*Source material:*
----------
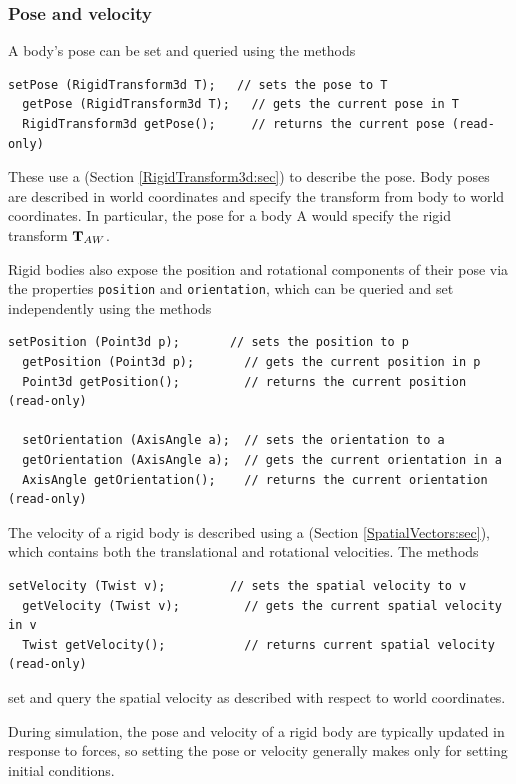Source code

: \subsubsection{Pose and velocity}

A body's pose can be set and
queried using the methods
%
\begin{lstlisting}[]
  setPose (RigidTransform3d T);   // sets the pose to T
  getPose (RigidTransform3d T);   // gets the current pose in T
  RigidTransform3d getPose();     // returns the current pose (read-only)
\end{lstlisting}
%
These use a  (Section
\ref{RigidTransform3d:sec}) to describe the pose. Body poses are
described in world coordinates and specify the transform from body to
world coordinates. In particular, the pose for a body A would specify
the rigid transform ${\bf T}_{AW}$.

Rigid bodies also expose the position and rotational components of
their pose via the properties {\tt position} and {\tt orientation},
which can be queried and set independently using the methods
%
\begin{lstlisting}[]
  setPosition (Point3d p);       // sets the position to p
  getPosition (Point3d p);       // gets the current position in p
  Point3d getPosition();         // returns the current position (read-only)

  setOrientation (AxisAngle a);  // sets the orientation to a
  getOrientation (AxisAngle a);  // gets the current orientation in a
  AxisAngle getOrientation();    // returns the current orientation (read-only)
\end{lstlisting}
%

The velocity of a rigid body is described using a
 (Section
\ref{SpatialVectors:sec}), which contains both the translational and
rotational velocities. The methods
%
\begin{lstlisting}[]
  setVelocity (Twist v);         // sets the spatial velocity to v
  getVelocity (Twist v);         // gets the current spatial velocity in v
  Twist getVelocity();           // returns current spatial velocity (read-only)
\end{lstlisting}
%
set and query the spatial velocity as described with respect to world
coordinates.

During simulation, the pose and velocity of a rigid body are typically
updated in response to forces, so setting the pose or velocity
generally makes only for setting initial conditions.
----------
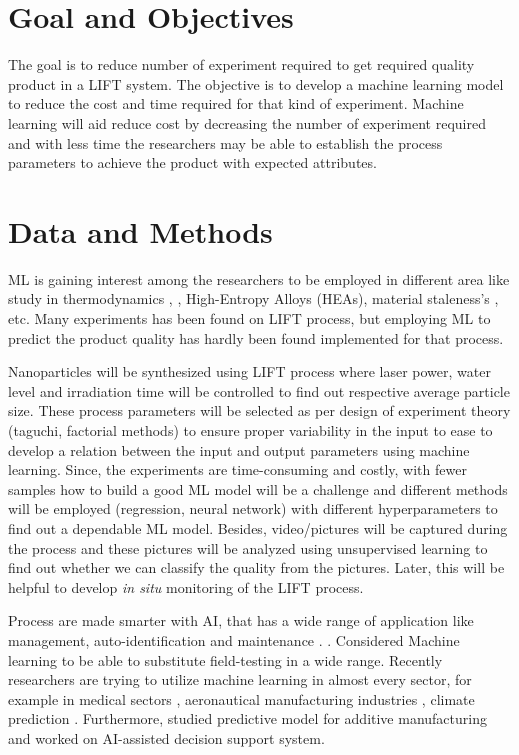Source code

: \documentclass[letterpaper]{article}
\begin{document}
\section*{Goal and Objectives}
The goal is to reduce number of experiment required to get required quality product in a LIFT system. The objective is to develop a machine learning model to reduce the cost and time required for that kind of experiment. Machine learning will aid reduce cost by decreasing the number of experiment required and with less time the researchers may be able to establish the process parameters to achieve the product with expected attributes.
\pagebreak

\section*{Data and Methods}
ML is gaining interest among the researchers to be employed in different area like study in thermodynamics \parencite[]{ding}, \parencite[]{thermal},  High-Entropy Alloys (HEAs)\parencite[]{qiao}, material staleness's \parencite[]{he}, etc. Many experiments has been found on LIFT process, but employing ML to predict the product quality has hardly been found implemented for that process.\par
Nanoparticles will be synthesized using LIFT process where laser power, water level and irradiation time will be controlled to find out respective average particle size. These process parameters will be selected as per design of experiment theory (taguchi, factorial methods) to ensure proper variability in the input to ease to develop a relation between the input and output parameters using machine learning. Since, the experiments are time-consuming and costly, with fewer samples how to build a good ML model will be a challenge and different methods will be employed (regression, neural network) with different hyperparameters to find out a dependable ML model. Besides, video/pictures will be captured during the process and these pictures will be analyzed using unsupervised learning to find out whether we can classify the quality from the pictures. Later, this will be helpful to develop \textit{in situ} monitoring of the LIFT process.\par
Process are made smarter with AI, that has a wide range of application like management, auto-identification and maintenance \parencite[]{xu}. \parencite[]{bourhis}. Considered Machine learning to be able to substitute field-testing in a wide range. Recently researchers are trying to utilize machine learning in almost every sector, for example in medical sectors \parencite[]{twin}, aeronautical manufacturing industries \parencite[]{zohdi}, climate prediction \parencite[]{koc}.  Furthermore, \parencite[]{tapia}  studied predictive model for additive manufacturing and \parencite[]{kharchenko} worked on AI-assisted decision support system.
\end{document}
----------
*Task item:* Counting only lines that contain the string "returns", say how many appear in the listing above, with the number as the entire reply.

*Exercise answer:* 4